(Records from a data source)
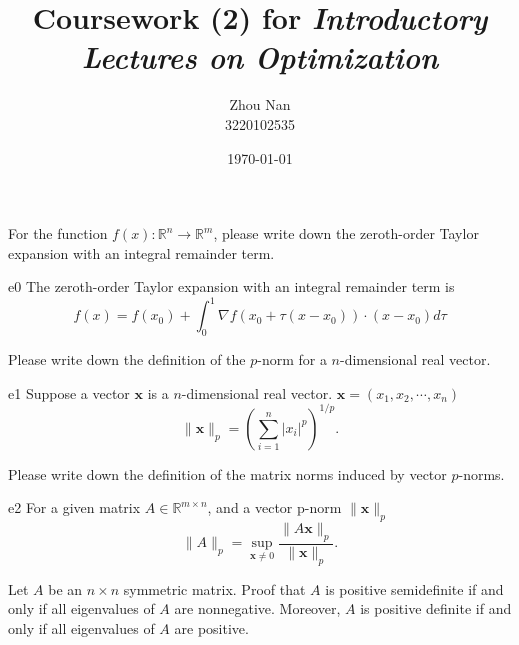 \documentclass{article}
\title{Coursework (2) for \emph{Introductory Lectures on Optimization}}
\author{Zhou Nan \\ 3220102535}
\date{\today}
\newcommand{\RBB}{\mathbb{R}}
\newcommand{\xB}{\mathbf{x}}
\begin{document}
\maketitle

\begin{excercise}\label{e0}
For the function $f(x): \mathbb{R}^n \rightarrow \mathbb{R}^m$, please write down the zeroth-order Taylor expansion with an integral remainder term.
\end{excercise}

\begin{SOLUTION}{e0}
The zeroth-order Taylor expansion with an integral remainder term is
\[
f(x) = f(x_0) + \int_0^1 \nabla f(x_0 + \tau(x - x_0)) \cdot (x- x_0) d\tau
\]
\end{SOLUTION}

\begin{excercise}\label{e1}
Please write down the definition of the $p$-norm for a $n$-dimensional real vector.
\end{excercise}

\begin{SOLUTION}{e1}
Suppose a vector $\xB$ is a $n$-dimensional real vector. $\xB = (x_1, x_2, \cdots, x_n)$
\[
	\|\xB\|_p = \left(\sum_{i=1}^n |x_i|^p\right)^{1/p}.
\]
\end{SOLUTION}

\begin{excercise}\label{e2}
Please write down the definition of the matrix norms induced by vector $p$-norms.
\end{excercise}

\begin{SOLUTION}{e2}
For a given matrix $A \in \RBB^{m \times n}$, and a vector p-norm $\|\xB\|_p$
\[
	\|A\|_p = \sup_{\xB \neq 0} \frac{\|A\xB\|_p}{\|\xB\|_p}.
\]
\end{SOLUTION}

\newpage
\begin{excercise}\label{e3}
	Let $A$ be an $n \times n$ symmetric matrix. Proof that $A$ is positive semidefinite if and only if all eigenvalues of $A$ are nonnegative. Moreover, $A$ is positive definite if and only if all eigenvalues of $A$ are positive.
\end{excercise}
\end{document}
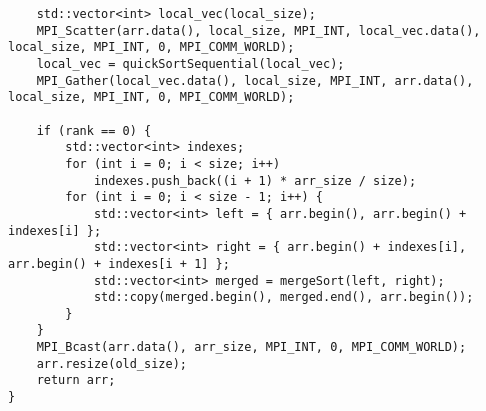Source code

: \documentclass{report}
\begin{document}
\begin{lstlisting}
    std::vector<int> local_vec(local_size);
    MPI_Scatter(arr.data(), local_size, MPI_INT, local_vec.data(), local_size, MPI_INT, 0, MPI_COMM_WORLD);
    local_vec = quickSortSequential(local_vec);
    MPI_Gather(local_vec.data(), local_size, MPI_INT, arr.data(), local_size, MPI_INT, 0, MPI_COMM_WORLD);

    if (rank == 0) {
        std::vector<int> indexes;
        for (int i = 0; i < size; i++)
            indexes.push_back((i + 1) * arr_size / size);
        for (int i = 0; i < size - 1; i++) {
            std::vector<int> left = { arr.begin(), arr.begin() + indexes[i] };
            std::vector<int> right = { arr.begin() + indexes[i], arr.begin() + indexes[i + 1] };
            std::vector<int> merged = mergeSort(left, right);
            std::copy(merged.begin(), merged.end(), arr.begin());
        }
    }
    MPI_Bcast(arr.data(), arr_size, MPI_INT, 0, MPI_COMM_WORLD);
    arr.resize(old_size);
    return arr;
}
\end{lstlisting}
\end{document}
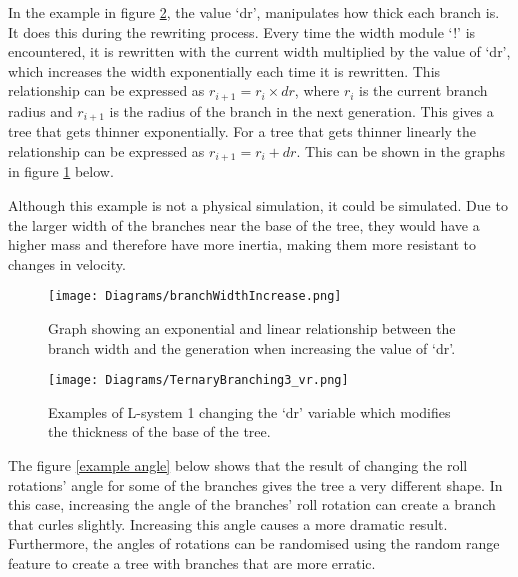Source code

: \vspace{10mm} 

\noindent
In the example in figure \ref{example thickness}, the value `dr', manipulates how thick each branch is. It does this during the rewriting process. Every time the width module `!' is encountered, it is rewritten with the current width multiplied by the value of `dr', which increases the width exponentially each time it is rewritten. This relationship can be expressed as $r_{i+1} = r_i \times dr$, where $r_i$ is the current branch radius and $r_{i+1}$ is the radius of the branch in the next generation. This gives a tree that gets thinner exponentially. For a tree that gets thinner linearly the relationship can be expressed as $r_{i+1} = r_i + dr$. This can be shown in the graphs in figure \ref{graph thickness} below. 

Although this example is not a physical simulation, it could be simulated. Due to the larger width of the branches near the base of the tree, they would have a higher mass and therefore have more inertia, making them more resistant to changes in velocity.

\begin{figure}[htbp]
	{\centering
		\vspace{7px}
		\texttt{[image: Diagrams/branchWidthIncrease.png]}
		\caption{Graph showing an exponential and linear relationship between the branch width and the generation when increasing the value of `dr'.} \label{graph thickness}
	}
\end{figure}
\FloatBarrier

\begin{figure}[htbp]
	{\centering
		\vspace{7px}
		\texttt{[image: Diagrams/TernaryBranching3\_vr.png]} 
		\caption{Examples of L-system 1 changing the `dr' variable which modifies the thickness of the base of the tree.} \label{example thickness}
	}
\end{figure}
\FloatBarrier

\noindent
The figure \ref{example angle} below shows that the result of changing the roll rotations' angle for some of the branches gives the tree a very different shape. In this case, increasing the angle of the branches' roll rotation can create a branch that curles slightly. Increasing this angle causes a more dramatic result. Furthermore, the angles of rotations can be randomised using the random range feature to create a tree with branches that are more erratic. 

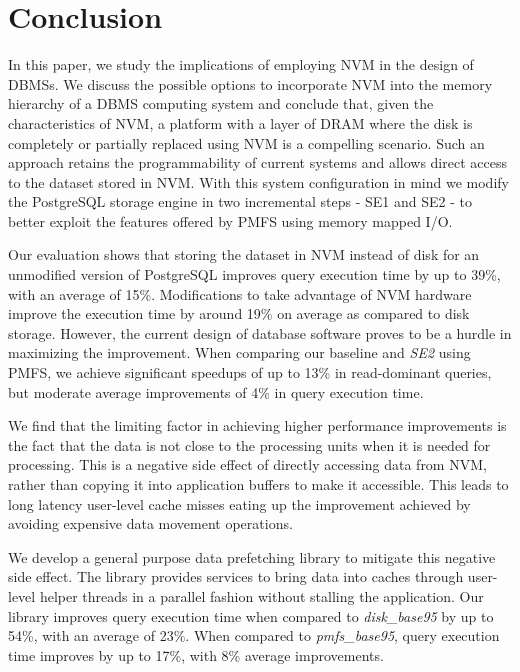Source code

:\section{Conclusion}
\label{sec:conclusion}
\noindent In this paper, we study the implications of employing NVM in the design of DBMSs. We discuss the possible options to incorporate NVM into the memory hierarchy of a DBMS computing system and conclude that, given the characteristics of NVM, a platform with a layer of DRAM where the disk is completely or partially replaced using NVM is a compelling scenario. Such an approach retains the programmability of current systems and allows direct access to the dataset stored in NVM. With this system configuration in mind we modify the PostgreSQL storage engine in two incremental steps - SE1 and SE2 - to better exploit the features offered by PMFS using memory mapped I/O.

Our evaluation shows that storing the dataset in NVM instead of disk for an unmodified version of PostgreSQL improves query execution time 
by up to 39\%, with an average of 15\%. Modifications to take advantage of NVM hardware improve the execution time by around 
19\% on average as compared to disk storage. However, the current design of database software proves to be a hurdle in maximizing the improvement. 
When comparing our baseline and \textit{SE2} using PMFS, we achieve significant speedups of up to 13\% in read-dominant queries, 
but moderate average improvements of 4\% in query execution time.

We find that the limiting factor in achieving higher performance improvements is the fact that the data is not close to the processing 
units when it is needed for processing. This is a negative side effect of directly accessing data from NVM, rather than copying it into 
application buffers to make it accessible. This leads to long latency user-level cache misses eating up the improvement achieved by avoiding 
expensive data movement operations. 

We develop a general purpose data prefetching library to mitigate this negative side effect. 
The library provides services to bring data into caches through user-level helper threads in a parallel fashion without stalling the application. 
Our library improves query execution time when compared to \emph{disk\_base95} by up to 54\%, with an average of 23\%. When compared to \emph{pmfs\_base95}, query execution time improves by up to 17\%, with 8\% average improvements.
%
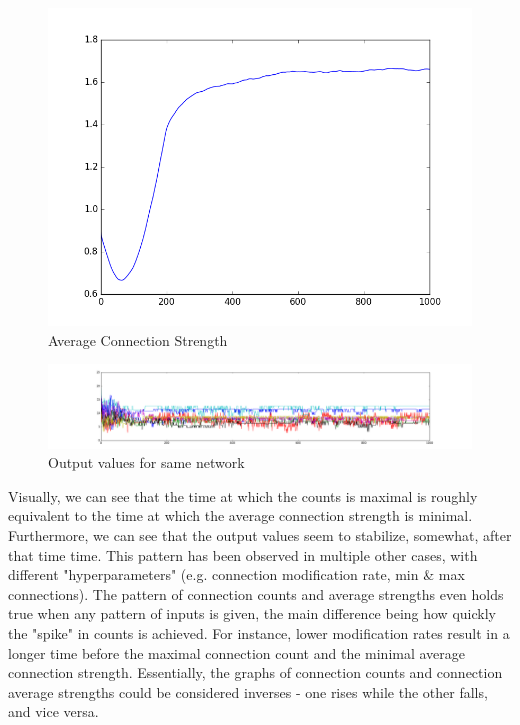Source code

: \documentclass[12pt]{article}
\begin{document}
\begin{figure}[H]
    \includegraphics[width=\linewidth]{../visualizations/strengths_lowrate1000frames.png}
    \caption{Average Connection Strength}
\end{figure}

\begin{figure}[H]
    \includegraphics[width=\linewidth]{../visualizations/lowrate1000frames.png}
    \caption{Output values for same network}
\end{figure}

Visually, we can see that the time at which the counts is maximal is roughly equivalent to the time at which the average connection strength is minimal.  Furthermore, we can see that the output values seem to stabilize, somewhat, after that time time.  This pattern has been observed in multiple other cases, with different "hyperparameters" (e.g. connection modification rate, min \& max connections).  The pattern of connection counts and average strengths even holds true when any pattern of inputs is given, the main difference being how quickly the "spike" in counts is achieved.  For instance, lower modification rates result in a longer time before the maximal connection count and the minimal average connection strength.  Essentially, the graphs of connection counts and connection average strengths could be considered inverses - one rises while the other falls, and vice versa.
\end{document}

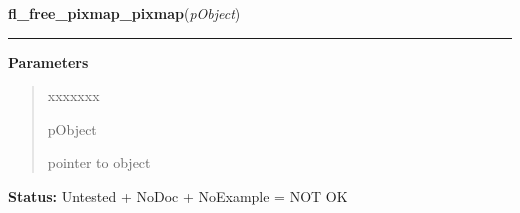 \hspace{.8\funcindent}\begin{boxedminipage}{\funcwidth}

    \raggedright \textbf{fl\_free\_pixmap\_pixmap}(\textit{pObject})

    \vspace{-1.5ex}

    \rule{\textwidth}{0.5\fboxrule}
\setlength{\parskip}{2ex}
\setlength{\parskip}{1ex}
      \textbf{Parameters}
      \vspace{-1ex}

      \begin{quote}
        \begin{Ventry}{xxxxxxx}

          \item[pObject]

          pointer to object

        \end{Ventry}

      \end{quote}

\textbf{Status:} Untested + NoDoc + NoExample = NOT OK



    \end{boxedminipage}

    \label{xformslib:library:fl_get_pixmap_pixmap}

    \vspace{0.5ex}

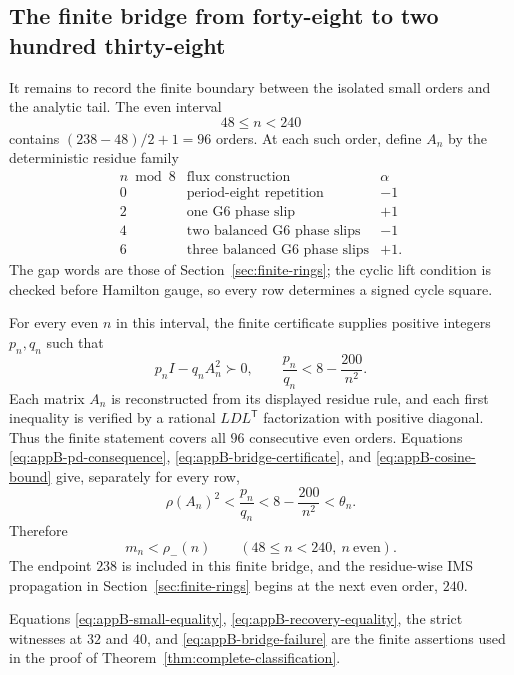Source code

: \subsection{The finite bridge from forty-eight to two hundred thirty-eight}
\label{app:finite-bridge}

It remains to record the finite boundary between the isolated
small orders and the analytic tail.  The even interval
\[
 48\leq n<240
\]
contains \((238-48)/2+1=96\) orders. At each such order, define
\(A_n\) by the deterministic residue family
\[
\begin{array}{c|l|c}
n\bmod8&\text{flux construction}&\alpha\\
\hline
0&\text{period-eight repetition}&-1\\
2&\text{one G6 phase slip}&+1\\
4&\text{two balanced G6 phase slips}&-1\\
6&\text{three balanced G6 phase slips}&+1.
\end{array}
\]
The gap words are those of Section~\ref{sec:finite-rings}; the cyclic lift
condition is checked before Hamilton gauge, so every row determines a signed
cycle square.

For every even \(n\) in this interval, the finite certificate supplies
positive integers \(p_n,q_n\) such that
\begin{equation}\label{eq:appB-bridge-certificate}
 p_nI-q_nA_n^2\succ0,
 \qquad
 \frac{p_n}{q_n}<8-\frac{200}{n^2}.
\end{equation}
Each matrix \(A_n\) is reconstructed from its displayed residue rule, and
each first inequality is verified by a rational
\(LDL^{\mathsf T}\) factorization with positive diagonal.  Thus the finite
statement covers all \(96\) consecutive even orders. Equations
\eqref{eq:appB-pd-consequence}, \eqref{eq:appB-bridge-certificate}, and
\eqref{eq:appB-cosine-bound} give, separately for every row,
\[
 \rho(A_n)^2
 <\frac{p_n}{q_n}
 <8-\frac{200}{n^2}
 <\theta_n.
\]
Therefore
\begin{equation}\label{eq:appB-bridge-failure}
 m_n<\rho_-(n)
 \qquad(48\leq n<240,\ n\ \text{even}).
\end{equation}
The endpoint \(238\) is included in this finite bridge, and the residue-wise
IMS propagation in Section~\ref{sec:finite-rings} begins at the next even
order, \(240\).

Equations \eqref{eq:appB-small-equality},
\eqref{eq:appB-recovery-equality}, the strict witnesses at \(32\) and
\(40\), and \eqref{eq:appB-bridge-failure} are the finite assertions
used in the proof of Theorem~\ref{thm:complete-classification}.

### What you have to do:
For the string "write", tally the lines above that contain it and give only the figure.

### Solved problem:
3